At MSU's FIRST Lego League event on Saturday, students in grades 4-8 will compete on pool table-sized mats with Lego robots resembling the ones Ketteler experienced at that age. Participants spend months designing and programming the semi-autonomous robots to navigate obstacles and perform tasks.

Not long after that 4-H workshop nearly a decade ago, Ketteler and her friends convinced their teacher to launch the first all-girl Lego League team in Pierre. And when she reached high school, they formed the first team in South Dakota to compete in FIRST's Tech Challenge, in which students design more complex robots and build them from scratch.

"We did a lot of 3D printing and welded our own parts," Ketteler said.

Even then, she didn't know what engineering was, Ketteler recalled. It wasn't until her team qualified for a regional tournament, where she mingled with FIRST coaches who were professional engineers as well as older high-school students charting their paths to college engineering programs, that she began to understand what engineers did, she said.

"Once I learned what engineering was, I started looking into it more," Ketteler said. By the time she was a senior in high school, she knew she wanted to study mechanical engineering and chose MSU.

"Haley’s experience with FIRST is a common one for our students in engineering and computer science, and that's one of the main reasons we host the state championship each year," said Christine Foreman, associate dean in MSU's Norm Asbjornson College of Engineering. Students as young as 6 may meet their first engineer at the tournament and discover a love for STEM, she said.

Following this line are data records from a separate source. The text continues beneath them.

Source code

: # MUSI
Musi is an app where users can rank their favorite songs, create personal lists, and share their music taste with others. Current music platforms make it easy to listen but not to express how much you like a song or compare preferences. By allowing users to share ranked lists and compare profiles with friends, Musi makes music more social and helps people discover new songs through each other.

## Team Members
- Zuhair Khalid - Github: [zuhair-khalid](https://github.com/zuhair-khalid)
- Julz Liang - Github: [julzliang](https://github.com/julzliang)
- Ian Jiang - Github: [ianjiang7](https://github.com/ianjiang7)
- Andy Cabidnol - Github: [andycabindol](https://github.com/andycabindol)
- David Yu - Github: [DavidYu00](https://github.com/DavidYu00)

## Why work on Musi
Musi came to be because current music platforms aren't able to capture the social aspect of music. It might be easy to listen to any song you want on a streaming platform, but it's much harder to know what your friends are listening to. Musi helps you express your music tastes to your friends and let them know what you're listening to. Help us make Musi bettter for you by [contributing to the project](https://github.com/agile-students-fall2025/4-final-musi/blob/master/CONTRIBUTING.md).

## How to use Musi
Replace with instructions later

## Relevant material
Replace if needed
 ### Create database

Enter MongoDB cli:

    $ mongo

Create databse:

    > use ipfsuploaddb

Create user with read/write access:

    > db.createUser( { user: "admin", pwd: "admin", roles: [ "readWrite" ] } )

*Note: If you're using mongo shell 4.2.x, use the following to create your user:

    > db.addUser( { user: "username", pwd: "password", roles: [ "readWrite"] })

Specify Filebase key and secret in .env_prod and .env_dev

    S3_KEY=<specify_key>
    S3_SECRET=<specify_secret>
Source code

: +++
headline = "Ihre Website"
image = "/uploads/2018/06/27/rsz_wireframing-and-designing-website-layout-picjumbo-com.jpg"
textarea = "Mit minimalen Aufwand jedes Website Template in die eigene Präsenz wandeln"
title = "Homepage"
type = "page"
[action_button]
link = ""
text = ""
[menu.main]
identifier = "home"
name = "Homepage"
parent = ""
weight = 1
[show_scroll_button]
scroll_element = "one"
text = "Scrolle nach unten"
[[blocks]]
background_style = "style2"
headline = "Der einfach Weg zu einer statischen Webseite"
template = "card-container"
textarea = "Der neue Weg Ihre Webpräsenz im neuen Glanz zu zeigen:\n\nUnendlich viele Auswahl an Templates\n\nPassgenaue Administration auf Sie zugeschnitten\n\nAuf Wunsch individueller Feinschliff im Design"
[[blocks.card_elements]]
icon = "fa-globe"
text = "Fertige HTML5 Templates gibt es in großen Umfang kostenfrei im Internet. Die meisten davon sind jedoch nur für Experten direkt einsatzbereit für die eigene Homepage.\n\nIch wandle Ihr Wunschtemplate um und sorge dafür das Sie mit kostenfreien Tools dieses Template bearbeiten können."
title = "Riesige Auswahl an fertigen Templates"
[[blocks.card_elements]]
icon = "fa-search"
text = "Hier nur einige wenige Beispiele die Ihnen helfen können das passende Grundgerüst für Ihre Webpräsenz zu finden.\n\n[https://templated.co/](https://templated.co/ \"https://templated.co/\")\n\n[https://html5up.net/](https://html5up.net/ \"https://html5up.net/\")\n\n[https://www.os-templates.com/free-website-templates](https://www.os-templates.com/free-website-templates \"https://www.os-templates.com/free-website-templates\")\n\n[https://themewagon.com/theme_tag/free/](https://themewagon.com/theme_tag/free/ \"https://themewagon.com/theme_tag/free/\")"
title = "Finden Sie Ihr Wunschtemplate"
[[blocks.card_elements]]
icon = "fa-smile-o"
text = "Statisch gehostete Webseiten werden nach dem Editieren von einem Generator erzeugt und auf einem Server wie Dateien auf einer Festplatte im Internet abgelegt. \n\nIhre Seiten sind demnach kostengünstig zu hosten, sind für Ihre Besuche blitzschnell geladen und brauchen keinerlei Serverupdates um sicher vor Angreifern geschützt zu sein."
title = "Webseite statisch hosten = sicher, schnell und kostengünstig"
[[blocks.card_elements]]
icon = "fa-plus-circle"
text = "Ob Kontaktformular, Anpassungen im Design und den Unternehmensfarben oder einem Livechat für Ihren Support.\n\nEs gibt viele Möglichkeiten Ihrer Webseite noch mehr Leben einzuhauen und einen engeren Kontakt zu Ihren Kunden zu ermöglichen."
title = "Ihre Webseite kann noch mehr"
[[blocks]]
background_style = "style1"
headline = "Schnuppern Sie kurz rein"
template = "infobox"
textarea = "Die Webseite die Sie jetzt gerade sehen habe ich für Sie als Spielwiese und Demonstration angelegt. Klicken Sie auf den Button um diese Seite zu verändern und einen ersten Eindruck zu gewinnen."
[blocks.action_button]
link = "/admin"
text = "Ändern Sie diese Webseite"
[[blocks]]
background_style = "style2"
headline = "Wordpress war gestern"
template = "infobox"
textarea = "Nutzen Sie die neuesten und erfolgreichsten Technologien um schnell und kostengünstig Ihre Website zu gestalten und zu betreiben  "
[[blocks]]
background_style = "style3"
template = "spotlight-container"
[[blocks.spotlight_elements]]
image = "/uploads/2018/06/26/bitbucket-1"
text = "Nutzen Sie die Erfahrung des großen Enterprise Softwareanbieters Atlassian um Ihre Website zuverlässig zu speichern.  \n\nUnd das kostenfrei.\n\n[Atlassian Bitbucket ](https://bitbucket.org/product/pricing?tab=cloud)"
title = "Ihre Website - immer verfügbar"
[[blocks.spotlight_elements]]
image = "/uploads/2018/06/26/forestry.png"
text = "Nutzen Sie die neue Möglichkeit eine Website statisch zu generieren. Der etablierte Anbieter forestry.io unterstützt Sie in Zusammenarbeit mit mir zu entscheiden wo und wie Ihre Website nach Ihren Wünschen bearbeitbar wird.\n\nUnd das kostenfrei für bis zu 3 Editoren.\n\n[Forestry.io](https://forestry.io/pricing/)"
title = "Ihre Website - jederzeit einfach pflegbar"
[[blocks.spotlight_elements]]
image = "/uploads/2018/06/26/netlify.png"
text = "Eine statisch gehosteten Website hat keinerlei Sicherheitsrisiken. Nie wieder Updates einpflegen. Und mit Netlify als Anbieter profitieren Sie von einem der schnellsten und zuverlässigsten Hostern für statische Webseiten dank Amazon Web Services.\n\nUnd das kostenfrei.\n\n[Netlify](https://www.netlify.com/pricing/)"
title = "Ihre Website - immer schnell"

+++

Soon after arriving in Bozeman, Ketteler got involved with FIRST as a volunteer, helping MSU'S annual tournament run smoothly. Since then she has helped out with every MSU FIRST event except during her sophomore year, when she studied abroad in Lancaster, England.

"Haley is an amazing young woman," Foreman said. "She manages to balance academics with work, volunteering and giving back to others." At this week's tournament, Ketteler will serve as the distinguished “Uber Volunteer,” wearing a bright blue T-shirt with text that invites visitors to ask her for help with anything, Foreman noted. More than 150 MSU students, faculty and staff volunteer for the FIRST tournaments, Foreman said. "We couldn't do it without them."

In addition to serving on MSU's Women in Engineering Student Advisory Board, Ketteler is a member of the Bridger Solar Team, a student club engaged in a multi-year project to design and build a car that can reach speeds of 60 mph or more using only electricity generated by onboard solar panels. She said creating the solar car involves the same basic process as making a robot: combining mechanical systems like steering and suspension with electrical systems that include propulsion and sensors, and integrating those with a computer system that monitors everything.

"You can't make a robot without those three coming together," Ketteler said.

That's one reason why she would recommend FIRST to any young person, Ketteler said. With the prevalence of computers and electronics in society, working on a small robot provides a fun and workable introduction to those technologies as well as the engineering process, she said.

FIRST also prides itself in fostering teamwork, confidence in carrying out a long-term project and sportsmanship, and it inspires allegiance and camaraderie long after the buzzer ends a team's final competition round, Ketteler said.

"If you mention FIRST to an engineer, almost everyone has heard of it or was involved with it," Ketteler said. "It creates a really amazing community."